Wenn schon Wolf, dann halte ich es mit einem anderen Bild. Ich bleibe
nicht bei Thomas Hobbes. Ich sage lieber: Der mit dem Wolf tanzt. 
Dieser vielfach preisgekrönte Film von und mit Kevin Costner führt 
uns auf eine ganz andere Fährte. John Dunbar, ein 
Nordstaaten-Offizier in der Zeit des amerikanischen Bürgerkriegs, 
lässt sich aus Abenteuerlust auf einen vorgeschobenen Posten im 
Indianergebiet versetzen. Einsam ist es da; verwahrlost ist der 
Posten, auf den es ihn verschlagen hat.
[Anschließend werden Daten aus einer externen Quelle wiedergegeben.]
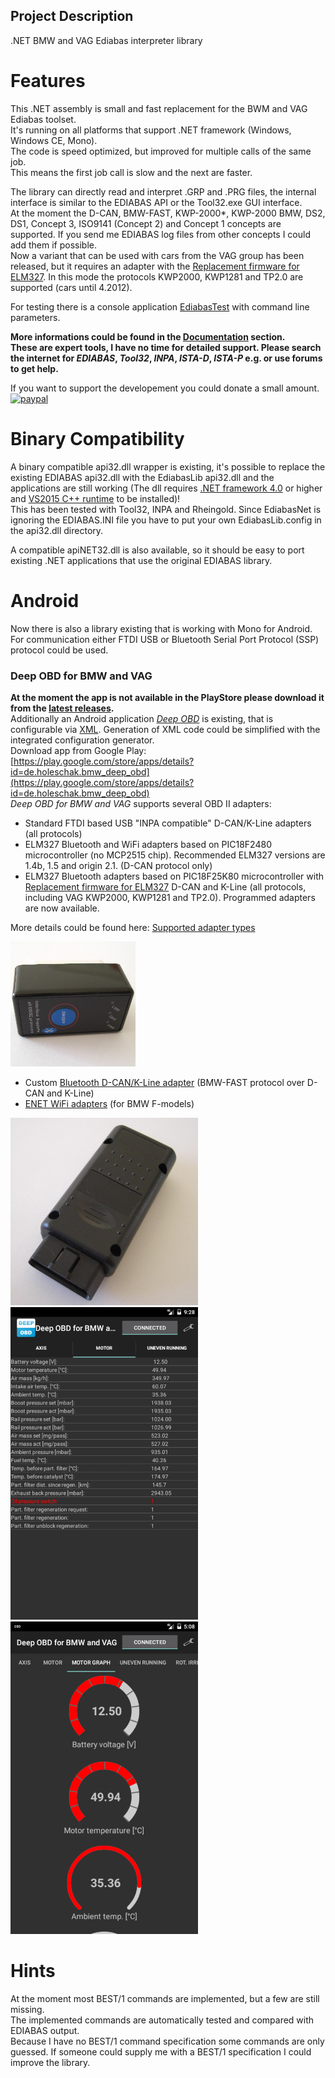 ## Project Description

.NET BMW and VAG Ediabas interpreter library

# Features
This .NET assembly is small and fast replacement for the BWM and VAG Ediabas toolset.  
It's running on all platforms that support .NET framework (Windows, Windows CE, Mono).  
The code is speed optimized, but improved for multiple calls of the same job.  
This means the first job call is slow and the next are faster.

The library can directly read and interpret .GRP and .PRG files, the internal interface is similar to the EDIABAS API or the Tool32.exe GUI interface.  
At the moment the D-CAN, BMW-FAST, KWP-2000*, KWP-2000 BMW, DS2, DS1, Concept 3, ISO9141 (Concept 2) and Concept 1 concepts are supported. If you send me EDIABAS log files from other concepts I could add them if possible.  
Now a variant that can be used with cars from the VAG group has been released, but it requires an adapter with the [Replacement firmware for ELM327](docs/Replacement_firmware_for_ELM327.md). In this mode the protocols KWP2000, KWP1281 and TP2.0 are supported (cars until 4.2012).  

For testing there is a console application [EdiabasTest](docs/EdiabasTest_parameters.md) with command line parameters.

**More informations could be found in the [Documentation](docs/Documentation.md) section.**  
**These are expert tools, I have no time for detailed support. Please search the internet for _EDIABAS_, _Tool32_, _INPA_, _ISTA-D_, _ISTA-P_ e.g. or use forums to get help.**

If you want to support the developement you could donate a small amount.  
[![paypal](https://www.paypalobjects.com/en_US/i/btn/btn_donateCC_LG.gif)](https://www.paypal.com/cgi-bin/webscr?cmd=_s-xclick&hosted_button_id=VUFSVNBRQQBPJ)

# Binary Compatibility
A binary compatible api32.dll wrapper is existing, it's possible to replace the existing EDIABAS api32.dll with the EdiabasLib api32.dll and the applications are still working (The dll requires [.NET framework 4.0](https://www.microsoft.com/de-de/download/details.aspx?id=17718) or higher and [VS2015 C++ runtime](https://www.microsoft.com/de-de/download/details.aspx?id=48145) to be installed)!  
This has been tested with Tool32, INPA and Rheingold. Since EdiabasNet is ignoring the EDIABAS.INI file you have to put your own EdiabasLib.config in the api32.dll directory.

A compatible apiNET32.dll is also available, so it should be easy to port existing .NET applications that use the original EDIABAS library.

# Android
Now there is also a library existing that is working with Mono for Android. For communication either FTDI USB or Bluetooth Serial Port Protocol (SSP) protocol could be used.

### Deep OBD for BMW and VAG
**At the moment the app is not available in the PlayStore please download it from the [latest releases](https://github.com/uholeschak/ediabaslib/releases/latest).**  
Additionally an Android application _[Deep OBD](docs/Deep_OBD_for_BMW_and_VAG.md)_ is existing, that is configurable via [XML](docs/Page_specification.md). Generation of XML code could be simplified with the integrated configuration generator.  
Download app from Google Play: [https://play.google.com/store/apps/details?id=de.holeschak.bmw_deep_obd](https://play.google.com/store/apps/details?id=de.holeschak.bmw_deep_obd)  
_Deep OBD for BMW and VAG_ supports several OBD II adapters:
* Standard FTDI based USB "INPA compatible" D-CAN/K-Line adapters (all protocols)
* ELM327 Bluetooth and WiFi adapters based on PIC18F2480 microcontroller (no MCP2515 chip). Recommended ELM327 versions are 1.4b, 1.5 and origin 2.1. (D-CAN protocol only)
* ELM327 Bluetooth adapters based on PIC18F25K80 microcontroller with [Replacement firmware for ELM327](docs/Replacement_firmware_for_ELM327.md) D-CAN and K-Line (all protocols, including VAG KWP2000, KWP1281 and TP2.0). Programmed adapters are now available.

More details could be found here: [Supported adapter types](docs/AdapterTypes.md)

![Bluetooth adapter top](docs/README_BluetoothAdapterTopSmall.png)
* Custom [Bluetooth D-CAN/K-Line adapter](docs/Build_Bluetooth_D-CAN_adapter.md) (BMW-FAST protocol over D-CAN and K-Line)
* [ENET WiFi adapters](docs/ENET_WiFi_Adapter.md) (for BMW F-models)

![ENET adapter](docs/README_EnetAdapterClosedSmall.png)  
![BMW deep OBD and VAG](docs/README_AppMotorSmall.png) ![BMW deep OBD and VAG](docs/README_AppMotorGraphSmall.png)

# Hints
At the moment most BEST/1 commands are implemented, but a few are still missing.  
The implemented commands are automatically tested and compared with EDIABAS output.  
Because I have no BEST/1 command specification some commands are only guessed. If someone could supply me with a BEST/1 specification I could improve the library.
So verwahrlost, dass sich 
sogar ein Wolf dahin verirrt. John Dunbar freundet sich mit ihm an 
und gibt ihm den Namen Socke. Vor allem freundet Dunbar sich auch mit
dem Indianerstamm der Lakota an. Wolf Socke ist immer dabei. Einmal 
scheint Dunbar sogar mit ihm zu tanzen; ein andermal beobachtet der 
Wolf, wie Dunbar am Feuer einen Indianertanz improvisiert. Deshalb 
erhält er von den Lakota den Namen Der mit dem Wolf tanzt.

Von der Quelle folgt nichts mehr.